We will arrange a private charter flight from Cusco to San Pedro de Atacama to avoid any unnecessary travelling time and airport connections. From the desert there is the option to explore more of Chile, perhaps contrast fire with snow with a visit to Patagonia or the Lake District. As this is a private journey, we will work with you to deliver the adventure of a lifetime.
The journey begins in Cusco, where you will explore the city’s ancient past as well as the beauty of the surrounding landscape peppered with Inca sites such as Sacsayhuaman and Koricancha. Cusco has a wonderful food scene with an excellent selection of restaurants serving world-class Peruvian food. After a couple of nights’ acclimatising to the altitude and exploring the cobbled streets of this buzzy town, you will be ready to begin your journey into the mountains. We usually recommend a five to six night lodge-to-lodge trek to give you the opportunity to access truly remote corners of the Andes.
- Watch the sunrise over the pyramid of Pakaritampu, arguably the most significant Inca structure related to the equinoxes and solstices.
- Visit the Ancasmarca in the Calca region, once the most important grainery and storage site for food and other goods on the Antisuyu Trail from Cusco to the jungle. Learn how the Incas used the stars to enhance their agricultural productivity.
- Participate in a traditional Pachamama ceremony alongside members of the remote Marcacocha community who are personal friends of Andres.
- Explore Machu Picchu and learn why this ‘jewel of the Inca Empire’ is the basis for the Andean people’s profound connection to the cosmos.
The Atacama Desert is known to be one of the best places on earth for stargazing. The dry desert means there is almost always a clear, cloudless sky and very little artificial light. Some of the world’s largest telescopes are also based here and, with enough advance planning, we can give you access to highly professional machinery that will give you a glimpse into the depths of our galaxy.
- Join our indigenous Atacamanian friends at the Alarkapin observatory to learn more about how Andeans use the movement of the Milky Way to determine the right time in the year to sow and harvest crops as well as cultural festivities.
- Visit pre-Columbian petroglyphs some of which date back 1,500 years.
- Explore lunar valleys, some with flamingo-filled lakes and others pierced by geysers shooting volcanic water and steam into the cloudless sky.
To ensure the best level of comfort without losing an ounce of adventure, we have teamed up with our favourite hiking specialists in Peru. At the end of every day a warm and cosy lodge will be waiting to welcome you with extraordinary mountain views and peaceful solitude. Each lodge will be hired for exclusive use so that we can fine-tune every detail of the experience.

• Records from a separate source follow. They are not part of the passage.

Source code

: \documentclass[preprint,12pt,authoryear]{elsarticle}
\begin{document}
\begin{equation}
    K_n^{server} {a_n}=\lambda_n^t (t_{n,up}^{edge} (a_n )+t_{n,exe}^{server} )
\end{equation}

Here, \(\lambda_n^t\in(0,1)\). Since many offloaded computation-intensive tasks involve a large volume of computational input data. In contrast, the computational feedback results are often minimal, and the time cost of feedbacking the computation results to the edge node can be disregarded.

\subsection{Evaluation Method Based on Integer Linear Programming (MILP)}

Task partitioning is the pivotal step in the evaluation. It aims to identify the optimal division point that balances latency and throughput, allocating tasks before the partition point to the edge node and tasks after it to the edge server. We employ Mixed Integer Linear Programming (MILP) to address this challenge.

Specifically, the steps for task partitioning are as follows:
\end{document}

In Chile we have chosen Tierra Atacama for its exceptional service and wonderful location. With unbound views of the Licancabur volcano from the gardens and swimming pool, you never lose a sense of place and escape. Situated on the edge of town, the property also has clear views of the star-lit sky and all excursions will be done on a private basis with your own vehicle and guide.
About Andres Adasme
Chilean by birth and Cusco resident for 17 years, Andres began his professional career as a highly skilled architect. His love of design led him to study ancient cultures and how their archaeological sites linked to their astronomical understanding. An explorer and researcher by nature, Andres is most at home hiking in the mountains between secluded archaeological sites and connecting with indigenous people in remote, traditional Andean communities in an effort to understand and preserve for the future our knowledge of a culture that still maintains many of the traditions of their ancestors.